Information provided below:

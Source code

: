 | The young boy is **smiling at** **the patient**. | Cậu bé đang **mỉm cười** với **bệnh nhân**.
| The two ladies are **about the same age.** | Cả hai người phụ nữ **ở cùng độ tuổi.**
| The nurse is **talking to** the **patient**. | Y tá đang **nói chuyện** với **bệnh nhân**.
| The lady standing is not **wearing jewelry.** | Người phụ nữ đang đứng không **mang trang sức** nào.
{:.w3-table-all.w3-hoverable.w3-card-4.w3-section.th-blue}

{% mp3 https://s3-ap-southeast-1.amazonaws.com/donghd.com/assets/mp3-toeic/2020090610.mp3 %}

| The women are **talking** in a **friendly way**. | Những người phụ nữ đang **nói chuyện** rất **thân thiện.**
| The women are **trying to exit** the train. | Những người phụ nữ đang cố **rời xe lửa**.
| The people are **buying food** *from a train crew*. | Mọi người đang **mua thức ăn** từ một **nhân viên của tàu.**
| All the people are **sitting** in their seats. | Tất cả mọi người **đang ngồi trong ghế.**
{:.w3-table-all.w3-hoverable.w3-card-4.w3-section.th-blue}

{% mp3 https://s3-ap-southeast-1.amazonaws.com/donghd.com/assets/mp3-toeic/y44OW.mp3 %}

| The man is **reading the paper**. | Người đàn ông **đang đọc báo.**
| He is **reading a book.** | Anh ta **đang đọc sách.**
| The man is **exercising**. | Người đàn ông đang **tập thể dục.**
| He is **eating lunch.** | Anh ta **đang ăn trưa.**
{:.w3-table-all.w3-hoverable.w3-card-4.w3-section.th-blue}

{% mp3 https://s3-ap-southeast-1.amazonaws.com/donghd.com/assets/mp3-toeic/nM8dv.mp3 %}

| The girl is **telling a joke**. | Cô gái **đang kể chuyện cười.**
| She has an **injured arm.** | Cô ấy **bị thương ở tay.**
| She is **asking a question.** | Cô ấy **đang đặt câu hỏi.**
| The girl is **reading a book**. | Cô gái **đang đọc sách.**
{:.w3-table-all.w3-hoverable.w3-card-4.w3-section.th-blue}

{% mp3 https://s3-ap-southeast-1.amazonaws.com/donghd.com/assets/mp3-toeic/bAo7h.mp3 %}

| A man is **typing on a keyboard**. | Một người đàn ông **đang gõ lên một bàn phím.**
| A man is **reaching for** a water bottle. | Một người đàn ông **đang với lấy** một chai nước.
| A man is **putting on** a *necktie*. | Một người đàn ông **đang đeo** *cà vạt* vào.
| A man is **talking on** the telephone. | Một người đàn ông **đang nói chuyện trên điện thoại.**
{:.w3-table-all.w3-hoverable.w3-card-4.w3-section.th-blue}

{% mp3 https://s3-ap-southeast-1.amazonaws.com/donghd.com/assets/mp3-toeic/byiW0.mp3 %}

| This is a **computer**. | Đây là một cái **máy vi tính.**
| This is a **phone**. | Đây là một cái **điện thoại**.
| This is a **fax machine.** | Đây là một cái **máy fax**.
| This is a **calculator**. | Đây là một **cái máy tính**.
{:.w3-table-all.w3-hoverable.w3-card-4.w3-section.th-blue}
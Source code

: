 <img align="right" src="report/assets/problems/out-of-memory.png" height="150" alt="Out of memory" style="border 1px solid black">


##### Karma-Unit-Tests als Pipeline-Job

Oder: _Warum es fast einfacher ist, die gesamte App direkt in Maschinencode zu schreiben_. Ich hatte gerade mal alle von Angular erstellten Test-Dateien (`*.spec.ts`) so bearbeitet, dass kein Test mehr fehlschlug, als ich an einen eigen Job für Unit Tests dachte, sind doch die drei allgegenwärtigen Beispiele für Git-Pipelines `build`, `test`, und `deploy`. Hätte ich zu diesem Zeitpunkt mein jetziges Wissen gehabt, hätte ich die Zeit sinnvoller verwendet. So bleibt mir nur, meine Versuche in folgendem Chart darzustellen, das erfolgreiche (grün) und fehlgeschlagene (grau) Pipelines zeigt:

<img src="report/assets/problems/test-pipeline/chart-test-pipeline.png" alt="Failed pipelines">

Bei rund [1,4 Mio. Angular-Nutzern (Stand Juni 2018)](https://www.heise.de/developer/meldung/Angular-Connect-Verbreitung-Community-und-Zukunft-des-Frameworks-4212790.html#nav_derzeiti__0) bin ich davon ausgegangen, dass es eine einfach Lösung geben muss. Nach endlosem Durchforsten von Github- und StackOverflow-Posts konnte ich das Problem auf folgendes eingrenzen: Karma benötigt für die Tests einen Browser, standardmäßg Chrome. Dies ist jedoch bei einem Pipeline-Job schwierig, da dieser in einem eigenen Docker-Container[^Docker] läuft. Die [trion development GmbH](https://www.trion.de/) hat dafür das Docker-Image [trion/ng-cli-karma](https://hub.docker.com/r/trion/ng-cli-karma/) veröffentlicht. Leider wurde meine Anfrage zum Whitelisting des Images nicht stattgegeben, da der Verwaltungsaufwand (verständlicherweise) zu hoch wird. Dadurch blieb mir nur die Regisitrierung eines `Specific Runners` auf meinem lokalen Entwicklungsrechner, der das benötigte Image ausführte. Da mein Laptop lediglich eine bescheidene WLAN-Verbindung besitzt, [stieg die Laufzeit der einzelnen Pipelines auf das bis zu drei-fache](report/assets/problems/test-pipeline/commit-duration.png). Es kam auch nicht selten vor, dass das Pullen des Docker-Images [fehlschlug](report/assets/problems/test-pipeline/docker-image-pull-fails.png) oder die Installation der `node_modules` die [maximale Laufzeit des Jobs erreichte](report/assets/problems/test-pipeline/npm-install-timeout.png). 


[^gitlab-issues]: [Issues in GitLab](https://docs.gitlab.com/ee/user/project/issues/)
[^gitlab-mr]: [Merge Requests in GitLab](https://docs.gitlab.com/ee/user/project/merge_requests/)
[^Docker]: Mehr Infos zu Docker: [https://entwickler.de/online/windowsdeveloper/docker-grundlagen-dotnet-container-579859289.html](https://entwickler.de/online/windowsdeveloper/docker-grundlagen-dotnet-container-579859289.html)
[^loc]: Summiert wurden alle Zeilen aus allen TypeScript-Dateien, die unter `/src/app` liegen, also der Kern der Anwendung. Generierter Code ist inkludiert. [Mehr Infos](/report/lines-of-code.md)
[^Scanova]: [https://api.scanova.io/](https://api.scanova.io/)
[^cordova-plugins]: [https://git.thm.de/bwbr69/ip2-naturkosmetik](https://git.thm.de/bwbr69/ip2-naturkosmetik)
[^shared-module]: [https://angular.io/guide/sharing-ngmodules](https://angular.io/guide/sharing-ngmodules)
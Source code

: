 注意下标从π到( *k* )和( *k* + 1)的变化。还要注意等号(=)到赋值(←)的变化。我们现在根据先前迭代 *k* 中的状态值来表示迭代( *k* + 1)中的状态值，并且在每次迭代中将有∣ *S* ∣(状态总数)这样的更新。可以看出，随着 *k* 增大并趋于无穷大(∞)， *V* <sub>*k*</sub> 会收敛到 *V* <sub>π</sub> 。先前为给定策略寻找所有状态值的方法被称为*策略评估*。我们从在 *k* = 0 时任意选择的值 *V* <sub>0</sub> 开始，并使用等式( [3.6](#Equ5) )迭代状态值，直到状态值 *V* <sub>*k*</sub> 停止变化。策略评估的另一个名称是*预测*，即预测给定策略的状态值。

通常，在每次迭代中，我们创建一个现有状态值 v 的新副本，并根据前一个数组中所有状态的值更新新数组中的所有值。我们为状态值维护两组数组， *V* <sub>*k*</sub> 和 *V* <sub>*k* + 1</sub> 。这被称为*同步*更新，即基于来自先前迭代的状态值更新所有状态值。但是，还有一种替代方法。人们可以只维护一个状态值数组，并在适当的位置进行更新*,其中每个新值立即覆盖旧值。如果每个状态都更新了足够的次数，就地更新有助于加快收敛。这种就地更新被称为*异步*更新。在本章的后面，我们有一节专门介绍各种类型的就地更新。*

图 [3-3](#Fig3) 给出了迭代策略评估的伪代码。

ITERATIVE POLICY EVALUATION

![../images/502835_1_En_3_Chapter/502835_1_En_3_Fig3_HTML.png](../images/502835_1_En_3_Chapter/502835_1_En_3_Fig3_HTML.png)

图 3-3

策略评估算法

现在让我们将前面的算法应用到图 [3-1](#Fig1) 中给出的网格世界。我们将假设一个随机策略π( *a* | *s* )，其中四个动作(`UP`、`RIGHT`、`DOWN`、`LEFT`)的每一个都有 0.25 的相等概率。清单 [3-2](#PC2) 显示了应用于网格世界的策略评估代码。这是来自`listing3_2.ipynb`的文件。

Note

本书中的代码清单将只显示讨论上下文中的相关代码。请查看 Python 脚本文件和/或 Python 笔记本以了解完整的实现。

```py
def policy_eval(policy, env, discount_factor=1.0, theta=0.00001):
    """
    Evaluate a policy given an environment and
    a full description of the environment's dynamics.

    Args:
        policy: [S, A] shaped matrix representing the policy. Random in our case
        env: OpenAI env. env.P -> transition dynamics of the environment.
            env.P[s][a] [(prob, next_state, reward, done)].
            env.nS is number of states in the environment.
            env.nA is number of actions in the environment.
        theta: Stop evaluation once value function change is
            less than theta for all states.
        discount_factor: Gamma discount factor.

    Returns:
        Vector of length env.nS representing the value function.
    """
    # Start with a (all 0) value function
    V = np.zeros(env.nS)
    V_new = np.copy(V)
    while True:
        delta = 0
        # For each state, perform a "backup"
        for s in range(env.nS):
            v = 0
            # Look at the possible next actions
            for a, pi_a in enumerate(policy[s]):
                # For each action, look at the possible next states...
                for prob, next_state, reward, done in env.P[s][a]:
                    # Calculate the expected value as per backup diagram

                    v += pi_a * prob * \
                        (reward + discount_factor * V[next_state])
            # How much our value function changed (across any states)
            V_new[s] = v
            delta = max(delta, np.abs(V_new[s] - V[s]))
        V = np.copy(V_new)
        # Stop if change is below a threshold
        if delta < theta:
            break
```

End of Information provided.

Exercise details: Across the material above, how many lines have the word "Những" in them? Answer with a bare number.

Exercise result: 2